Let $D_n$ be the Weyl algebra: $D_n \subset \mathrm{End}_\mathbf{C}(\mathbf{C}[x_1, \dots, x_n])$ is generated by $x_i$ and $\partial_i$, $i = 1, \dots, n$. My professor says the $D_n$-module $$ M = \frac{\mathbf{C}[x_1, \dots, x_n][x_1^{-1}]}{\mathbf{C}[x_1, \dots, x_n]} $$ describes an algebraic version of the delta function. In my notes I have written 'delta functions and their derivatives'. Specifically, he said the $D_n$-module $$M_1 = \frac{\mathbf{C}[x][x^{-1}]}{\mathbf{C}[x]} $$ can be thought of as a delta function sitting at the point $x=0$, and that more generally the module $M$ can be thought of as a family of delta functions sitting at each point of the hyperplane $x_1 = 0$.
I understand that as a complex vector space $M_1$ is generated by $\frac{1}{x}, \frac{1}{x^2}, \dots$ And the $D_n$-action is fully described by $$x \cdot \frac{1}{x} = 0, \;\;\;\;\; x \cdot \frac{1}{x^n} = \frac{1}{x^{n-1}}, n > 1; \;\;\;\;\; \partial \cdot \frac{1}{x^n} = - \frac{n}{x^{n+1}}, n \geq 1. $$ And similarly for $M$, which is generated over $\mathbf{C}$ by the Laurent polynomials vanishing at infinity with coefficients in $\mathbf{C}[x_2, \dots, x_n]$.
Can someone help me better understand what my professor means? Thanks.
Let's stick to the case $n = 1$. The Dirac delta $\delta$ at the origin generates a Weyl algebra module, and you want to know what module it is. In this algebraic setting, the defining property of $\delta$ is that
$$\int p(x) \delta(x) \, dx = p(0)$$
where $p(x)$ is a polynomial.
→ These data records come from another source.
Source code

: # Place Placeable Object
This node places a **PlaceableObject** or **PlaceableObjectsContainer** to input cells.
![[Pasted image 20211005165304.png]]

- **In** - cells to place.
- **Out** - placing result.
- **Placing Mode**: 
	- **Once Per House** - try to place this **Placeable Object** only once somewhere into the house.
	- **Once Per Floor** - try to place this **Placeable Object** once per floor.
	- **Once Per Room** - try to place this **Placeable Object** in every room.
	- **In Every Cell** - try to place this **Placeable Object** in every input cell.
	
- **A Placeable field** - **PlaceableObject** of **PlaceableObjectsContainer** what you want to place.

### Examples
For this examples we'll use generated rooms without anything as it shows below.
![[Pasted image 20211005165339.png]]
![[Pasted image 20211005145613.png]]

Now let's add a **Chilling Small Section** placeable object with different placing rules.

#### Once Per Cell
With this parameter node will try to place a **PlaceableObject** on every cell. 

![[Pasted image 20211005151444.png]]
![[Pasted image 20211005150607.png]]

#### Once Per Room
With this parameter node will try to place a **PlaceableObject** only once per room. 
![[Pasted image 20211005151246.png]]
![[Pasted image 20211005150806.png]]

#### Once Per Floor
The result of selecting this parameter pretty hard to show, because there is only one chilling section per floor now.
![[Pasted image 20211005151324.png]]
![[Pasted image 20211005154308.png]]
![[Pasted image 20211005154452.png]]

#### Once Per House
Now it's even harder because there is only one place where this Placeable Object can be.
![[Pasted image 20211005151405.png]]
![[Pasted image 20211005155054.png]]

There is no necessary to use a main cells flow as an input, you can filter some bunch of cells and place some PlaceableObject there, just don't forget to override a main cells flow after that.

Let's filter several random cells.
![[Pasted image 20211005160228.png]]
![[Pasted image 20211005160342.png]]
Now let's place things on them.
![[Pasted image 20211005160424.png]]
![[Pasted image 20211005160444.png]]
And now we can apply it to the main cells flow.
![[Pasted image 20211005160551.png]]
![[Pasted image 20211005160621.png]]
We can compute the derivatives of $\delta$ using repeated integration by parts: the first derivative is
$$\int p(x) \frac{\partial}{\partial x} \delta(x) \, dx = - \int \frac{\partial p}{\partial x} \delta(x) \, dx = -p'(0)$$
and in general the $n^{th}$ derivative sends $p$ to $(-1)^n \frac{\partial^n p}{\partial x^n}(0)$. We'll write this as $\delta^{(n)}(x)$.
Now let's compute the action of $x$. By definition,
$$\int p(x) x \delta^{(n)}(x) \, dx = (-1)^n \int \frac{\partial^n}{\partial x^n} \left( x p(x) \right) \delta(x) \, dx.$$
Let's think for a minute about what this iterated derivative is. It consists of terms for each way to allocate derivatives to each of the factors $p(x)$ and $x$, by an iterated application of the product rule. But $x$ can only be differentiated once before it vanishes. So in fact there are only two terms, namely $x \frac{\partial^n p}{\partial x^n}$ and $n \frac{\partial^{n-1} p}{\partial x^{n-1}}$. The first term disappears after substituting $x = 0$, so only the second term is left, and we get
$$x \delta^{(n)}(x) = - n \delta^{(n-1)}(x)$$
and in particular $x \delta(x) = 0$. If we give this module the basis $\{ \delta(x), - \delta^{(1)}(x), \frac{1}{2} \delta^{(2)}(x), \dots, \frac{(-1)^n}{n!} \delta^{(n)}(x), \dots \}$ (the $n^{th}$ term here extracts the $n^{th}$ Taylor coefficient of a polynomial), then you can verify that sending $\frac{(-1)^n}{n!} \delta^{(n)}(x)$ to $\frac{1}{x^{n+1}}\in M_1$ is an isomorphism of Weyl algebra modules with what you wrote. (Except that your computation of the action of $\partial$ is incorrect.)